===== Supplied records

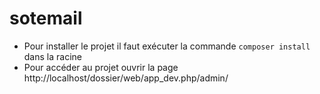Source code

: # sotemail
- Pour installer le projet il faut exécuter la commande ```composer install``` dans la racine
- Pour accéder au projet ouvrir la page http://localhost/dossier/web/app_dev.php/admin/
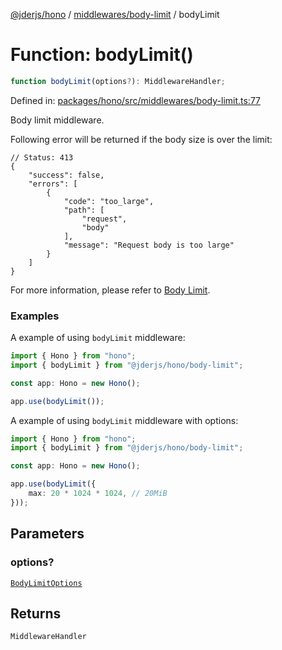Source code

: [@jderjs/hono](../../../README.md) / [middlewares/body-limit](../README.md) / bodyLimit

# Function: bodyLimit()

```ts
function bodyLimit(options?): MiddlewareHandler;
```

Defined in: [packages/hono/src/middlewares/body-limit.ts:77](https://github.com/jder-std/hono/blob/56d61bd209450892d9e6b8763edeae6b0994ecaf/packages/hono/src/middlewares/body-limit.ts#L77)

Body limit middleware.

Following error will be returned if the body size is over the limit:

```jsonc
// Status: 413
{
    "success": false,
    "errors": [
        {
            "code": "too_large",
            "path": [
                "request",
                "body"
            ],
            "message": "Request body is too large"
        }
    ]
}
```

For more information, please refer to
[Body Limit](https://hono.dev/docs/middleware/builtin/body-limit).

### Examples

A example of using `bodyLimit` middleware:

```ts
import { Hono } from "hono";
import { bodyLimit } from "@jderjs/hono/body-limit";

const app: Hono = new Hono();

app.use(bodyLimit());
```

A example of using `bodyLimit` middleware with options:

```ts
import { Hono } from "hono";
import { bodyLimit } from "@jderjs/hono/body-limit";

const app: Hono = new Hono();

app.use(bodyLimit({
    max: 20 * 1024 * 1024, // 20MiB
}));
```

## Parameters

### options?

[`BodyLimitOptions`](../type-aliases/BodyLimitOptions.md)

## Returns

`MiddlewareHandler`

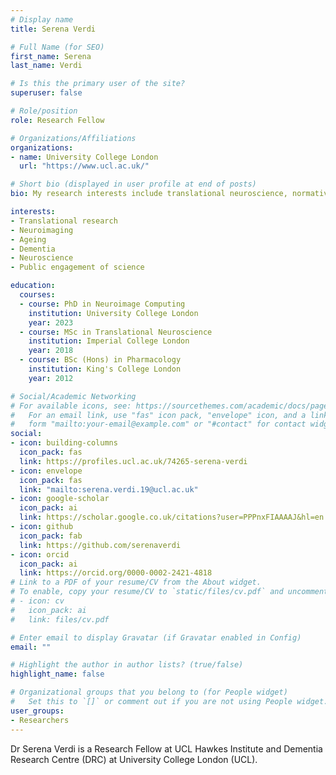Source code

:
 ```yaml
---
# Display name
title: Serena Verdi

# Full Name (for SEO)
first_name: Serena
last_name: Verdi

# Is this the primary user of the site?
superuser: false

# Role/position
role: Research Fellow

# Organizations/Affiliations
organizations:
- name: University College London
  url: "https://www.ucl.ac.uk/"

# Short bio (displayed in user profile at end of posts)
bio: My research interests include translational neuroscience, normative modelling, ageing and dementia

interests:
- Translational research
- Neuroimaging
- Ageing
- Dementia
- Neuroscience
- Public engagement of science

education:
  courses:
  - course: PhD in Neuroimage Computing 
    institution: University College London
    year: 2023
  - course: MSc in Translational Neuroscience
    institution: Imperial College London
    year: 2018
  - course: BSc (Hons) in Pharmacology
    institution: King's College London
    year: 2012

# Social/Academic Networking
# For available icons, see: https://sourcethemes.com/academic/docs/page-builder/#icons
#   For an email link, use "fas" icon pack, "envelope" icon, and a link in the
#   form "mailto:your-email@example.com" or "#contact" for contact widget.
social:
- icon: building-columns
  icon_pack: fas
  link: https://profiles.ucl.ac.uk/74265-serena-verdi
- icon: envelope
  icon_pack: fas
  link: "mailto:serena.verdi.19@ucl.ac.uk"
- icon: google-scholar
  icon_pack: ai
  link: https://scholar.google.co.uk/citations?user=PPPnxFIAAAAJ&hl=en
- icon: github
  icon_pack: fab
  link: https://github.com/serenaverdi
- icon: orcid
  icon_pack: ai
  link: https://orcid.org/0000-0002-2421-4818
# Link to a PDF of your resume/CV from the About widget.
# To enable, copy your resume/CV to `static/files/cv.pdf` and uncomment the lines below.
# - icon: cv
#   icon_pack: ai
#   link: files/cv.pdf

# Enter email to display Gravatar (if Gravatar enabled in Config)
email: ""

# Highlight the author in author lists? (true/false)
highlight_name: false

# Organizational groups that you belong to (for People widget)
#   Set this to `[]` or comment out if you are not using People widget.
user_groups:
- Researchers
---
```


Dr Serena Verdi is a Research Fellow at UCL Hawkes Institute and Dementia Research Centre (DRC) at University College London (UCL).

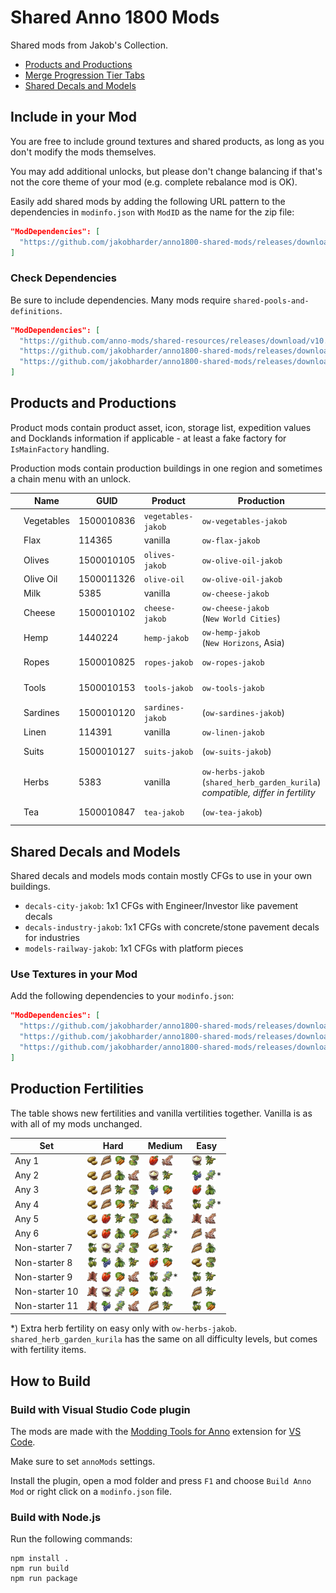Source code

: # Shared Anno 1800 Mods

Shared mods from Jakob's Collection.

- [Products and Productions](#products-and-productions)
- [Merge Progression Tier Tabs](#merge-progression-tier-tabs)
- [Shared Decals and Models](#shared-decals-and-models)

## Include in your Mod

You are free to include ground textures and shared products, as long as you don't modify the mods themselves.

You may add additional unlocks, but please don't change balancing if that's not the core theme of your mod (e.g. complete rebalance mod is OK).

Easily add shared mods by adding the following URL pattern to the dependencies in `modinfo.json` with `ModID` as the name for the zip file:
```json
"ModDependencies": [
  "https://github.com/jakobharder/anno1800-shared-mods/releases/download/v4.5.2/cheese-jakob.zip"
]
```

### Check Dependencies

Be sure to include dependencies.
Many mods require `shared-pools-and-definitions`.

```json
"ModDependencies": [
  "https://github.com/anno-mods/shared-resources/releases/download/v10.4/shared-pools-and-definitions.zip",
  "https://github.com/jakobharder/anno1800-shared-mods/releases/download/v4.5.2/cheese-jakob.zip",
  "https://github.com/jakobharder/anno1800-shared-mods/releases/download/v4.5.2/ow-cheese-jakob.zip"
]
```

## Products and Productions

Product mods contain product asset, icon, storage list, expedition values and Docklands information if applicable - at least a fake factory for `IsMainFactory` handling.

Production mods contain production buildings in one region and sometimes a chain menu with an unlock.

| | Name | GUID | Product | Production | Unlock
---|---|---|---|---|---
<img src="./mods/vegetables-jakob/data/ui/jakob/icon_vegetables.png" style="vertical-align: text-bottom;18px" width="18" /> | Vegetables | 1500010836 | `vegetables-jakob`| `ow-vegetables-jakob` | 1 <img src="./doc/icons/icon_worker.png" style="vertical-align: text-bottom;18px" width="18" />
<img src="./doc/icons/icon_flax.png" style="vertical-align: text-bottom;18px" width="18" /> | Flax | 114365 | vanilla | `ow-flax-jakob` | 1 <img src="./doc/icons/icon_worker.png" style="vertical-align: text-bottom;18px" width="18" />
<img src="./mods/olives-jakob/data/ui/jakob/icon_olives3.png" style="vertical-align: text-bottom;18px" width="18" /> | Olives | 1500010105 | `olives-jakob` | `ow-olive-oil-jakob`
<img src="./mods/olive-oil-jakob/data/ui/jakob/icon_olive_oil3.png" style="vertical-align: text-bottom;18px" width="18" />| Olive Oil | 1500011326  | `olive-oil` | `ow-olive-oil-jakob`
<img src="./doc/icons/icon_milk.png" style="vertical-align: text-bottom;18px" width="18" /> | Milk | 5385 | vanilla | `ow-cheese-jakob` | 1 <img src="./doc/icons/icon_worker.png" style="vertical-align: text-bottom;18px" width="18" />
<img src="./doc/icons/icon_cheese_16.png" style="vertical-align: text-bottom;18px" width="18" /> | Cheese | 1500010102 | `cheese-jakob` | `ow-cheese-jakob`<br/>(`New World Cities`) | 1 <img src="./doc/icons/icon_worker.png" style="vertical-align: text-bottom;18px" width="18" />
<img src="./doc/icons/icon_hemp.png" style="vertical-align: text-bottom;18px" width="18" /> | Hemp | 1440224 | `hemp-jakob` | `ow-hemp-jakob`<br/>(`New Horizons`, Asia)
<img src="./doc/icons/icon_rope.png" style="vertical-align: text-bottom;18px" width="18" /> | Ropes | 1500010825 | `ropes-jakob` | `ow-ropes-jakob` | 500 <img src="./doc/icons/icon_worker.png" style="vertical-align: text-bottom;18px" width="18" />
<img src="./doc/icons/icon_tools.png" style="vertical-align: text-bottom;18px" width="18" /> | Tools | 1500010153 | `tools-jakob` | `ow-tools-jakob` | 900 <img src="./doc/icons/icon_artisan.png" style="vertical-align: text-bottom;18px" width="18" />
<img src="./doc/icons/icon_fish_16.png" style="vertical-align: text-bottom;18px" width="18" /> | Sardines | 1500010120 | `sardines-jakob` | (`ow-sardines-jakob`) | 900 <img src="./doc/icons/icon_artisan.png" style="vertical-align: text-bottom;18px" width="18" />
<img src="./doc/icons/icon_linen.png" style="vertical-align: text-bottom;18px" width="18" /> | Linen | 114391 | vanilla | `ow-linen-jakob`
<img src="./mods/suits-jakob/data/ui/jakob/icon_suits.png" style="vertical-align: text-bottom;18px" width="18" /> | Suits | 1500010127 | `suits-jakob` | (`ow-suits-jakob`) | 900 <img src="./doc/icons/icon_artisan.png" style="vertical-align: text-bottom;18px" width="18" />
<img src="./doc/icons/icon_herbs.png" style="vertical-align: text-bottom;18px" width="18" /> | Herbs | 5383 | vanilla | `ow-herbs-jakob`<br/>(`shared_herb_garden_kurila`)<br>*compatible, differ in fertility*
<img src="./mods/tea-jakob/data/ui/jakob/icon_tea.png" style="vertical-align: text-bottom;18px" width="18" /> | Tea | 1500010847 | `tea-jakob` | (`ow-tea-jakob`) | 900 <img src="./doc/icons/icon_artisan.png" style="vertical-align: text-bottom;18px" width="18" />

## Shared Decals and Models

Shared decals and models mods contain mostly CFGs to use in your own buildings.

- `decals-city-jakob`: 1x1 CFGs with Engineer/Investor like pavement decals
- `decals-industry-jakob`: 1x1 CFGs with concrete/stone pavement decals for industries
- `models-railway-jakob`: 1x1 CFGs with platform pieces

### Use Textures in your Mod

Add the following dependencies to your `modinfo.json`:
```json
"ModDependencies": [
  "https://github.com/jakobharder/anno1800-shared-mods/releases/download/v4.1/decals-city-jakob.zip",
  "https://github.com/jakobharder/anno1800-shared-mods/releases/download/v4.1/decals-industry-jakob.zip",
  "https://github.com/jakobharder/anno1800-shared-mods/releases/download/v4.1/models-railway-jakob.zip"
]
```

## Production Fertilities

The table shows new fertilities and vanilla vertilities together.
Vanilla is as with all of my mods unchanged.

Set | Hard | Medium | Easy
---|---|---|---
Any 1 | <img src="./doc/icons/icon_potatoes.png" style="vertical-align: text-bottom;18px" width="18" /> <img src="./doc/icons/icon_grain.png" style="vertical-align: text-bottom;18px" width="18" /> <img src="./mods/vegetables-jakob/data/ui/jakob/icon_vegetables.png" style="vertical-align: text-bottom;18px" width="18" /> <img src="./doc/icons/icon_flax.png" style="vertical-align: text-bottom;18px" width="18" /> | <img src="./doc/icons/icon_red_pepper.png" style="vertical-align: text-bottom;18px" width="18" /> <img src="./doc/icons/icon_squid.png" style="vertical-align: text-bottom;18px" width="18" /> | <img src="./doc/icons/icon_niter.png" style="vertical-align: text-bottom;18px" width="18" /> <img src="./mods/olives-jakob/data/ui/jakob/icon_olives3.png" style="vertical-align: text-bottom;18px" width="18" />
Any 2 | <img src="./doc/icons/icon_potatoes.png" style="vertical-align: text-bottom;18px" width="18" /> <img src="./doc/icons/icon_grain.png" style="vertical-align: text-bottom;18px" width="18" /> <img src="./doc/icons/icon_hemp.png" style="vertical-align: text-bottom;18px" width="18" /> <img src="./doc/icons/icon_squid.png" style="vertical-align: text-bottom;18px" width="18" /> | <img src="./doc/icons/icon_niter.png" style="vertical-align: text-bottom;18px" width="18" /> <img src="./mods/olives-jakob/data/ui/jakob/icon_olives3.png" style="vertical-align: text-bottom;18px" width="18" /> | <img src="./doc/icons/icon_grapes.png" style="vertical-align: text-bottom;18px" width="18" /> <img src="./doc/icons/icon_herbs.png" style="vertical-align: text-bottom;18px" width="18" />*
Any 3 | <img src="./doc/icons/icon_potatoes.png" style="vertical-align: text-bottom;18px" width="18" /> <img src="./doc/icons/icon_grain.png" style="vertical-align: text-bottom;18px" width="18" /> <img src="./mods/olives-jakob/data/ui/jakob/icon_olives3.png" style="vertical-align: text-bottom;18px" width="18" /> <img src="./doc/icons/icon_flax.png" style="vertical-align: text-bottom;18px" width="18" /> | <img src="./doc/icons/icon_grapes.png" style="vertical-align: text-bottom;18px" width="18" /> <img src="./mods/vegetables-jakob/data/ui/jakob/icon_vegetables.png" style="vertical-align: text-bottom;18px" width="18" /> | <img src="./doc/icons/icon_red_pepper.png" style="vertical-align: text-bottom;18px" width="18" /> <img src="./doc/icons/icon_hemp.png" style="vertical-align: text-bottom;18px" width="18" />
Any 4 | <img src="./doc/icons/icon_potatoes.png" style="vertical-align: text-bottom;18px" width="18" /> <img src="./doc/icons/icon_grain.png" style="vertical-align: text-bottom;18px" width="18" /> <img src="./mods/vegetables-jakob/data/ui/jakob/icon_vegetables.png" style="vertical-align: text-bottom;18px" width="18" /> <img src="./mods/olives-jakob/data/ui/jakob/icon_olives3.png" style="vertical-align: text-bottom;18px" width="18" /> | <img src="./doc/icons/icon_fur.png" style="vertical-align: text-bottom;18px" width="18" /> <img src="./doc/icons/icon_squid.png" style="vertical-align: text-bottom;18px" width="18" /> | <img src="./doc/icons/icon_hops.png" style="vertical-align: text-bottom;18px" width="18" /> <img src="./doc/icons/icon_herbs.png" style="vertical-align: text-bottom;18px" width="18" />*
Any 5 | <img src="./doc/icons/icon_potatoes.png" style="vertical-align: text-bottom;18px" width="18" /> <img src="./doc/icons/icon_red_pepper.png" style="vertical-align: text-bottom;18px" width="18" /> <img src="./mods/olives-jakob/data/ui/jakob/icon_olives3.png" style="vertical-align: text-bottom;18px" width="18" /> <img src="./doc/icons/icon_flax.png" style="vertical-align: text-bottom;18px" width="18" /> | <img src="./doc/icons/icon_potatoes.png" style="vertical-align: text-bottom;18px" width="18" /> <img src="./doc/icons/icon_hemp.png" style="vertical-align: text-bottom;18px" width="18" /> | <img src="./doc/icons/icon_fur.png" style="vertical-align: text-bottom;18px" width="18" /> <img src="./doc/icons/icon_squid.png" style="vertical-align: text-bottom;18px" width="18" />
Any 6 | <img src="./doc/icons/icon_potatoes.png" style="vertical-align: text-bottom;18px" width="18" /> <img src="./doc/icons/icon_red_pepper.png" style="vertical-align: text-bottom;18px" width="18" /> <img src="./doc/icons/icon_hemp.png" style="vertical-align: text-bottom;18px" width="18" /> <img src="./mods/vegetables-jakob/data/ui/jakob/icon_vegetables.png" style="vertical-align: text-bottom;18px" width="18" /> | <img src="./doc/icons/icon_grain.png" style="vertical-align: text-bottom;18px" width="18" /> <img src="./doc/icons/icon_herbs.png" style="vertical-align: text-bottom;18px" width="18" />* | <img src="./doc/icons/icon_grain.png" style="vertical-align: text-bottom;18px" width="18" /> <img src="./doc/icons/icon_squid.png" style="vertical-align: text-bottom;18px" width="18" />
Non-starter 7 | <img src="./doc/icons/icon_hops.png" style="vertical-align: text-bottom;18px" width="18" /> <img src="./doc/icons/icon_niter.png" style="vertical-align: text-bottom;18px" width="18" /> <img src="./doc/icons/icon_herbs.png" style="vertical-align: text-bottom;18px" width="18" /> <img src="./doc/icons/icon_flax.png" style="vertical-align: text-bottom;18px" width="18" /> | <img src="./doc/icons/icon_potatoes.png" style="vertical-align: text-bottom;18px" width="18" /> <img src="./mods/olives-jakob/data/ui/jakob/icon_olives3.png" style="vertical-align: text-bottom;18px" width="18" /> | <img src="./doc/icons/icon_grain.png" style="vertical-align: text-bottom;18px" width="18" /> <img src="./doc/icons/icon_hemp.png" style="vertical-align: text-bottom;18px" width="18" />
Non-starter 8 | <img src="./doc/icons/icon_hops.png" style="vertical-align: text-bottom;18px" width="18" /> <img src="./doc/icons/icon_grapes.png" style="vertical-align: text-bottom;18px" width="18" /> <img src="./doc/icons/icon_hemp.png" style="vertical-align: text-bottom;18px" width="18" /> <img src="./mods/olives-jakob/data/ui/jakob/icon_olives3.png" style="vertical-align: text-bottom;18px" width="18" /> | <img src="./doc/icons/icon_red_pepper.png" style="vertical-align: text-bottom;18px" width="18" /> <img src="./mods/vegetables-jakob/data/ui/jakob/icon_vegetables.png" style="vertical-align: text-bottom;18px" width="18" /> | <img src="./doc/icons/icon_potatoes.png" style="vertical-align: text-bottom;18px" width="18" /> <img src="./doc/icons/icon_flax.png" style="vertical-align: text-bottom;18px" width="18" />
Non-starter 9 | <img src="./doc/icons/icon_fur.png" style="vertical-align: text-bottom;18px" width="18" /> <img src="./doc/icons/icon_red_pepper.png" style="vertical-align: text-bottom;18px" width="18" /> <img src="./mods/vegetables-jakob/data/ui/jakob/icon_vegetables.png" style="vertical-align: text-bottom;18px" width="18" /> <img src="./doc/icons/icon_squid.png" style="vertical-align: text-bottom;18px" width="18" /> | <img src="./doc/icons/icon_hops.png" style="vertical-align: text-bottom;18px" width="18" /> <img src="./doc/icons/icon_herbs.png" style="vertical-align: text-bottom;18px" width="18" />* | <img src="./doc/icons/icon_hops.png" style="vertical-align: text-bottom;18px" width="18" /> <img src="./mods/olives-jakob/data/ui/jakob/icon_olives3.png" style="vertical-align: text-bottom;18px" width="18" />
Non-starter 10 | <img src="./doc/icons/icon_fur.png" style="vertical-align: text-bottom;18px" width="18" /> <img src="./doc/icons/icon_niter.png" style="vertical-align: text-bottom;18px" width="18" /> <img src="./doc/icons/icon_herbs.png" style="vertical-align: text-bottom;18px" width="18" /> <img src="./mods/vegetables-jakob/data/ui/jakob/icon_vegetables.png" style="vertical-align: text-bottom;18px" width="18" /> | <img src="./doc/icons/icon_hops.png" style="vertical-align: text-bottom;18px" width="18" /> <img src="./doc/icons/icon_hemp.png" style="vertical-align: text-bottom;18px" width="18" /> | <img src="./doc/icons/icon_grain.png" style="vertical-align: text-bottom;18px" width="18" /> <img src="./mods/olives-jakob/data/ui/jakob/icon_olives3.png" style="vertical-align: text-bottom;18px" width="18" />
Non-starter 11 | <img src="./doc/icons/icon_fur.png" style="vertical-align: text-bottom;18px" width="18" /> <img src="./doc/icons/icon_grapes.png" style="vertical-align: text-bottom;18px" width="18" /> <img src="./doc/icons/icon_herbs.png" style="vertical-align: text-bottom;18px" width="18" /> <img src="./doc/icons/icon_squid.png" style="vertical-align: text-bottom;18px" width="18" /> | <img src="./doc/icons/icon_grain.png" style="vertical-align: text-bottom;18px" width="18" /> <img src="./mods/olives-jakob/data/ui/jakob/icon_olives3.png" style="vertical-align: text-bottom;18px" width="18" /> | <img src="./doc/icons/icon_hops.png" style="vertical-align: text-bottom;18px" width="18" /> <img src="./mods/vegetables-jakob/data/ui/jakob/icon_vegetables.png" style="vertical-align: text-bottom;18px" width="18" />

*) Extra herb fertility on easy only with `ow-herbs-jakob`.
`shared_herb_garden_kurila` has the same on all difficulty levels, but comes with fertility items.

## How to Build

### Build with Visual Studio Code plugin

The mods are made with the [Modding Tools for Anno](https://marketplace.visualstudio.com/items?itemName=JakobHarder.anno-modding-tools) extension for [VS Code](https://code.visualstudio.com/).

Make sure to set `annoMods` settings.

Install the plugin, open a mod folder and press `F1` and choose `Build Anno Mod` or right click on a `modinfo.json` file.

### Build with Node.js

Run the following commands:

```
npm install .
npm run build
npm run package
```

==========

Task directions: Go through the data above and copy each line in which "CFGs" appears.

Solution:
Shared decals and models mods contain mostly CFGs to use in your own buildings.
- `decals-city-jakob`: 1x1 CFGs with Engineer/Investor like pavement decals
- `decals-industry-jakob`: 1x1 CFGs with concrete/stone pavement decals for industries
- `models-railway-jakob`: 1x1 CFGs with platform pieces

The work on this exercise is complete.